U.S. law-enforcement officials are investigating additional possible suspects in the Via Rail train plot, according to a congressman from New York.
The FBI is probing whether anyone else was involved in the alleged plan to derail a passenger train travelling between Toronto and New York. Two men were arrested last week in Canada.
"I think that they're looking at a number of suspects and potential suspects," Democratic Representative Brian Higgins, who has received classified briefings on the case, said in an interview.
"Until an investigation is concluded, I don't think we'll know whether it's one, two or four or more suspects. But when you're talking about terrorist activity, a lot of these groups operate within the context of cells so there are connections, maybe not in the execution of it, but in the planning of it. Who knew about it? Was it being ordered from somewhere else to be played out in North America?"
The RCMP charged Chiheb Esseghaier, 30, and Raed Jaser, 35, on April 22 with plotting murder, terrorist recruitment and terrorism in connection with the alleged plan to derail a train. Investigators said the pair relied on "direction and guidance" from al-Qaeda-affiliated terrorists in Iran.
A document tabled in court in Toronto last week suggests that Mr. Esseghaier interacted with a third individual as part of the alleged plot. However, that person's identity has not been revealed. A source told The Globe and Mail last week that a man had been questioned by FBI agents.

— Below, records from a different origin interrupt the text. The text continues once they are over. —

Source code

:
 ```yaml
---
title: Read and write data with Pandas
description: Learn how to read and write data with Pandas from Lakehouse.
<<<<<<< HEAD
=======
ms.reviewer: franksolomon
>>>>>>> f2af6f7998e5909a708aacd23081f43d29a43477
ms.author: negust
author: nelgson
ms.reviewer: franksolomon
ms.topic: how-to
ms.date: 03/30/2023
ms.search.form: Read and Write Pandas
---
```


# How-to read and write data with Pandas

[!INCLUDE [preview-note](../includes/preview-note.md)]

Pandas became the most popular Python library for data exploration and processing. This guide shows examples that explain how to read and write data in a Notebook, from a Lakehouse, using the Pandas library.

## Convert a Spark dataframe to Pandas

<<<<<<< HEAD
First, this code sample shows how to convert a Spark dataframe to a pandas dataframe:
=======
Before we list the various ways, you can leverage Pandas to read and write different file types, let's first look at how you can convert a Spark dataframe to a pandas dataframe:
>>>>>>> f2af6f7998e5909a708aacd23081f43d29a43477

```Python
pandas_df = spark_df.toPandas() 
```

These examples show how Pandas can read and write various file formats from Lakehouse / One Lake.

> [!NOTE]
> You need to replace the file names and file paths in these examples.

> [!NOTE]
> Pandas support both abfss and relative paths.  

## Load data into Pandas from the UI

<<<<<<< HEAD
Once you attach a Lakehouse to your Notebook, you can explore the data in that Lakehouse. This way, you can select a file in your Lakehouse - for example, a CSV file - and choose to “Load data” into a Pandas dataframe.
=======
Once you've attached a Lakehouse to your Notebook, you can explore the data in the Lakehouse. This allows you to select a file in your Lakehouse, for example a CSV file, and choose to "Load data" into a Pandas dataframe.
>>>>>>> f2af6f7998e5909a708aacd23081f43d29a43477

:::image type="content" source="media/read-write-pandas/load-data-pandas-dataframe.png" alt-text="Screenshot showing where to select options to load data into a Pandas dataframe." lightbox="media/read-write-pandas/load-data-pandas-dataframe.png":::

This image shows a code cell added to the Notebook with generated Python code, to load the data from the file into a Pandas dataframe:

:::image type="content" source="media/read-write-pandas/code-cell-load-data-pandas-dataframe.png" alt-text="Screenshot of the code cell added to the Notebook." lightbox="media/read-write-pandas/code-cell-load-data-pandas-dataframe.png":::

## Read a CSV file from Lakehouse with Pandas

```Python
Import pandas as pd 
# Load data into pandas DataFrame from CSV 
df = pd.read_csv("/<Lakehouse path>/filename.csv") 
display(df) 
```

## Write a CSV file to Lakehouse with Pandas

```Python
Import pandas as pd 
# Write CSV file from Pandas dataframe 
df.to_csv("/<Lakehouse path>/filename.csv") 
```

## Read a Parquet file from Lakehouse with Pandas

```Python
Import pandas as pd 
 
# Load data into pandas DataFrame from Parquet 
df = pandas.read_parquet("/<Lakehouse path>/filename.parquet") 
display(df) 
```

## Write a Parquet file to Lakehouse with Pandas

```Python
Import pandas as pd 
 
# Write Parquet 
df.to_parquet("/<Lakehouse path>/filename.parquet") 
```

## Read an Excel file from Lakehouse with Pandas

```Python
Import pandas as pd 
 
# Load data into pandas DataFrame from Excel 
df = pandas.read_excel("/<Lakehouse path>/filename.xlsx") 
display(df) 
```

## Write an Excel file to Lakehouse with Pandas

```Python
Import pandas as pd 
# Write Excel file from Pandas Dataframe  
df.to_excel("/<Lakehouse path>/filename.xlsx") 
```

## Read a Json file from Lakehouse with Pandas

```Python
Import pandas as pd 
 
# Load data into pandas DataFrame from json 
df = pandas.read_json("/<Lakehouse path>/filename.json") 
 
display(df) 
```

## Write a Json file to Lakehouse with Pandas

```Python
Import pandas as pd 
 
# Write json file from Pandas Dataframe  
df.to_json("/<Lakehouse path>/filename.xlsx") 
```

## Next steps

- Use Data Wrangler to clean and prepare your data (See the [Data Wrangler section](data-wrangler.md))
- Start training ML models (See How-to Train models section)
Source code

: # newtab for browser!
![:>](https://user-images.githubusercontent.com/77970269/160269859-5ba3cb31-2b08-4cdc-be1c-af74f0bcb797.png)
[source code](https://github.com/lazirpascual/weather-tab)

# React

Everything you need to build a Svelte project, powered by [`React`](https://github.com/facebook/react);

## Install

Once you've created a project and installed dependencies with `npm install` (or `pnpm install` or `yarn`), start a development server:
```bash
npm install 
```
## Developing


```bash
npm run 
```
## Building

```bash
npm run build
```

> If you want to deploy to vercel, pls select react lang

Mr. Higgins, who is a member of the House committee on homeland security and is the ranking member of the subcommittee on counterterrorism and intelligence, said he expects more information on the case to be released by either the FBI or the FBI together with the RCMP. On Sunday, Mr. Higgins told CTV that an update would likely be provided by Tuesday. However, on Wednesday the congressman from Buffalo said the information hasn't yet been declassified because the investigation is continuing.
RCMP spokeswoman Corporal Laurence Trottier said the force has "no additional information" to release on the investigation.
Mr. Higgins is pushing for a hearing focused on the train plot that would explore the investigation as well as the relationship between al-Qaeda and Iran. He said such a meeting, which would likely occur within the next two months, would hear expert witnesses from law-enforcement agencies in Canada and the United States.
"This is information-gathering and information-sharing toward taking this incident and being able to learn from it so as to bolster our bi-national efforts to continue to defeat terrorists when they threaten both our countries," he said.